Data for this exercise:

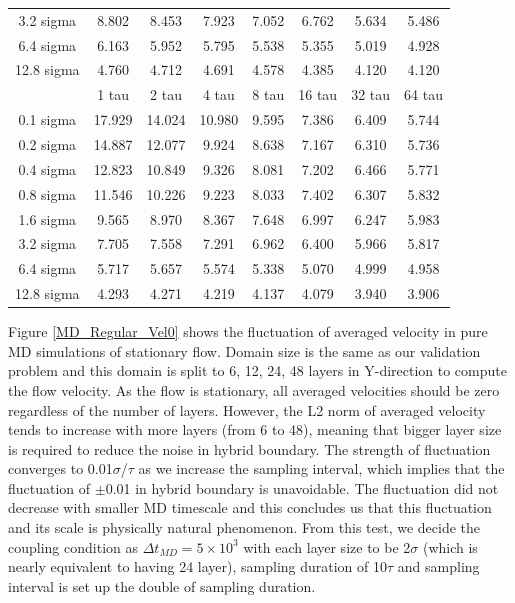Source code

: \documentclass[conference,final]{IEEEtran}
\begin{document}
\begin{table}[t]
\begin{tabular}{c || c c c c c c c}
3.2 sigma	&	8.802 	&	8.453 	&	7.923 	&	7.052 	&	6.762 	&	5.634 	&	5.486 	\\
6.4 sigma	&	6.163 	&	5.952 	&	5.795 	&	5.538 	&	5.355 	&	5.019 	&	4.928 	\\
12.8 sigma	&	4.760 	&	4.712 	&	4.691 	&	4.578 	&	4.385 	&	4.120 	&	4.120 	\\
\hline
\hline
	&	1 tau	&	2 tau	&	4 tau	&	8 tau	&	16 tau	&	32 tau	&	64 tau	\\
\hline
0.1 sigma	&	17.929 	&	14.024 	&	10.980 	&	9.595 	&	7.386 	&	6.409 	&	5.744 	\\
0.2 sigma	&	14.887 	&	12.077 	&	9.924 	&	8.638 	&	7.167 	&	6.310 	&	5.736 	\\
0.4 sigma	&	12.823 	&	10.849 	&	9.326 	&	8.081 	&	7.202 	&	6.466 	&	5.771 	\\
0.8 sigma	&	11.546 	&	10.226 	&	9.223 	&	8.033 	&	7.402 	&	6.307 	&	5.832 	\\
1.6 sigma	&	9.565 	&	8.970 	&	8.367 	&	7.648 	&	6.997 	&	6.247 	&	5.983 	\\
3.2 sigma	&	7.705 	&	7.558 	&	7.291 	&	6.962 	&	6.400 	&	5.966 	&	5.817 	\\
6.4 sigma	&	5.717 	&	5.657 	&	5.574 	&	5.338 	&	5.070 	&	4.999 	&	4.958 	\\
12.8 sigma	&	4.293 	&	4.271 	&	4.219 	&	4.137 	&	4.079 	&	3.940 	&	3.906		\\
\hline
\end{tabular}
\vspace{-1em}
\end{table}



Figure \ref{MD_Regular_Vel0} shows the fluctuation of averaged velocity in pure MD simulations of stationary flow. Domain size is the same as our validation problem and this domain is split to 6, 12, 24, 48 layers in Y-direction to compute the flow velocity. As the flow is stationary, all averaged velocities should be zero regardless of the number of layers. However, the L2 norm of averaged velocity tends to increase with more layers (from 6 to 48), meaning that bigger layer size is required to reduce the noise in hybrid boundary. The strength of fluctuation converges to 0.01$\sigma$/$\tau$ as we increase the sampling interval, which implies that the fluctuation of $\pm$0.01 in hybrid boundary is unavoidable. The fluctuation did not decrease with smaller MD timescale and this concludes us that this fluctuation and its scale is physically natural phenomenon. From this test, we decide the coupling condition as $\Delta{t_{MD}}=5\times{10^{3}}$ with each layer size to be 2$\sigma$ (which is nearly equivalent to having 24 layer), sampling duration of 10$\tau$ and sampling interval is set up the double of sampling duration.
\end{document}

What to produce: Where a picture appears, omit it, and otherwise retype the material exactly.

Solution below:
Source code

: \documentclass[conference,final]{IEEEtran}
\begin{document}
\begin{table}[t]
\begin{tabular}{c || c c c c c c c}
3.2 sigma	&	8.802 	&	8.453 	&	7.923 	&	7.052 	&	6.762 	&	5.634 	&	5.486 	\\
6.4 sigma	&	6.163 	&	5.952 	&	5.795 	&	5.538 	&	5.355 	&	5.019 	&	4.928 	\\
12.8 sigma	&	4.760 	&	4.712 	&	4.691 	&	4.578 	&	4.385 	&	4.120 	&	4.120 	\\
\hline
\hline
	&	1 tau	&	2 tau	&	4 tau	&	8 tau	&	16 tau	&	32 tau	&	64 tau	\\
\hline
0.1 sigma	&	17.929 	&	14.024 	&	10.980 	&	9.595 	&	7.386 	&	6.409 	&	5.744 	\\
0.2 sigma	&	14.887 	&	12.077 	&	9.924 	&	8.638 	&	7.167 	&	6.310 	&	5.736 	\\
0.4 sigma	&	12.823 	&	10.849 	&	9.326 	&	8.081 	&	7.202 	&	6.466 	&	5.771 	\\
0.8 sigma	&	11.546 	&	10.226 	&	9.223 	&	8.033 	&	7.402 	&	6.307 	&	5.832 	\\
1.6 sigma	&	9.565 	&	8.970 	&	8.367 	&	7.648 	&	6.997 	&	6.247 	&	5.983 	\\
3.2 sigma	&	7.705 	&	7.558 	&	7.291 	&	6.962 	&	6.400 	&	5.966 	&	5.817 	\\
6.4 sigma	&	5.717 	&	5.657 	&	5.574 	&	5.338 	&	5.070 	&	4.999 	&	4.958 	\\
12.8 sigma	&	4.293 	&	4.271 	&	4.219 	&	4.137 	&	4.079 	&	3.940 	&	3.906		\\
\hline
\end{tabular}
\vspace{-1em}
\end{table}



Figure \ref{MD_Regular_Vel0} shows the fluctuation of averaged velocity in pure MD simulations of stationary flow. Domain size is the same as our validation problem and this domain is split to 6, 12, 24, 48 layers in Y-direction to compute the flow velocity. As the flow is stationary, all averaged velocities should be zero regardless of the number of layers. However, the L2 norm of averaged velocity tends to increase with more layers (from 6 to 48), meaning that bigger layer size is required to reduce the noise in hybrid boundary. The strength of fluctuation converges to 0.01$\sigma$/$\tau$ as we increase the sampling interval, which implies that the fluctuation of $\pm$0.01 in hybrid boundary is unavoidable. The fluctuation did not decrease with smaller MD timescale and this concludes us that this fluctuation and its scale is physically natural phenomenon. From this test, we decide the coupling condition as $\Delta{t_{MD}}=5\times{10^{3}}$ with each layer size to be 2$\sigma$ (which is nearly equivalent to having 24 layer), sampling duration of 10$\tau$ and sampling interval is set up the double of sampling duration.
\end{document}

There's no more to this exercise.